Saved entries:
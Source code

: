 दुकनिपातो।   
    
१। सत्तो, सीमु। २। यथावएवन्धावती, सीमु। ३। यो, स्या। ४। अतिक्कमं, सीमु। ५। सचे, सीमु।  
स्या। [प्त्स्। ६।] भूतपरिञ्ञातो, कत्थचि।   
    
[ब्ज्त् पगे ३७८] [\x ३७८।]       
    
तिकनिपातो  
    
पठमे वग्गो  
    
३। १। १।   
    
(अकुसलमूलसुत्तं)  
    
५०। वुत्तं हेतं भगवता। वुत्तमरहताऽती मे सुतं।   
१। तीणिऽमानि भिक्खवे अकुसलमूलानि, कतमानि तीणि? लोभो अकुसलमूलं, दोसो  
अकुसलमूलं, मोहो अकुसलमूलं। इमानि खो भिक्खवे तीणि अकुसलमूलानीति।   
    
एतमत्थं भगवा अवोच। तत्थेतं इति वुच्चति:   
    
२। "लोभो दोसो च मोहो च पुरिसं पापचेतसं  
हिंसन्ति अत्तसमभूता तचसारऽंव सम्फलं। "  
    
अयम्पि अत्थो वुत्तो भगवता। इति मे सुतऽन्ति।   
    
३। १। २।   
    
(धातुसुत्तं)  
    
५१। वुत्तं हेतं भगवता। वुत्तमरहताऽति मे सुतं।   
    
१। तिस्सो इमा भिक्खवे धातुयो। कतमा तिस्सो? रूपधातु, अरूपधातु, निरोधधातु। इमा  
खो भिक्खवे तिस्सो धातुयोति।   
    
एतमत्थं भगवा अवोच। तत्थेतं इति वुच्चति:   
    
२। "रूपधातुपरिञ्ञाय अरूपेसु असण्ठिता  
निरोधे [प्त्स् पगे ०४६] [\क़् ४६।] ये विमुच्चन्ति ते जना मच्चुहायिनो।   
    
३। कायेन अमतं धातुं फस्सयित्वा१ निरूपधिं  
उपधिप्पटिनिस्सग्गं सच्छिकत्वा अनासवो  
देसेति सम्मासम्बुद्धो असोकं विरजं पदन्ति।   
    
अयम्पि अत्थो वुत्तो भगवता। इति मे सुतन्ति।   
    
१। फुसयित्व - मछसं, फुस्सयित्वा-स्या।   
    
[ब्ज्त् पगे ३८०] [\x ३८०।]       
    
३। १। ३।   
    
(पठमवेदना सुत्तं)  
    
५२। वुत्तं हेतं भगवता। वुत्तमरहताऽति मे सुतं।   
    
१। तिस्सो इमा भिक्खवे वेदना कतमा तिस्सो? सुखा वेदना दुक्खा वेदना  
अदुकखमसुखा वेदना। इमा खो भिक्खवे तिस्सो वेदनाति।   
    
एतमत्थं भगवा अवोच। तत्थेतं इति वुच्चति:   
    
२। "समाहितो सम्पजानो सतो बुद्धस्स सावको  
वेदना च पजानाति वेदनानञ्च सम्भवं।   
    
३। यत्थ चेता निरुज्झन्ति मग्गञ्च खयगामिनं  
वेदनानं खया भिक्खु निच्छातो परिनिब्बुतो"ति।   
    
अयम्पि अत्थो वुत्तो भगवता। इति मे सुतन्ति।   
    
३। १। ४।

Aim of the task:
Copy out the line holding "वेदनानं खया भिक्खु" along with all lines after it through the end of the entries, exactly and only these.

Response for this exercise:
वेदनानं खया भिक्खु निच्छातो परिनिब्बुतो"ति।   
    
अयम्पि अत्थो वुत्तो भगवता। इति मे सुतन्ति।   
    
३। १। ४।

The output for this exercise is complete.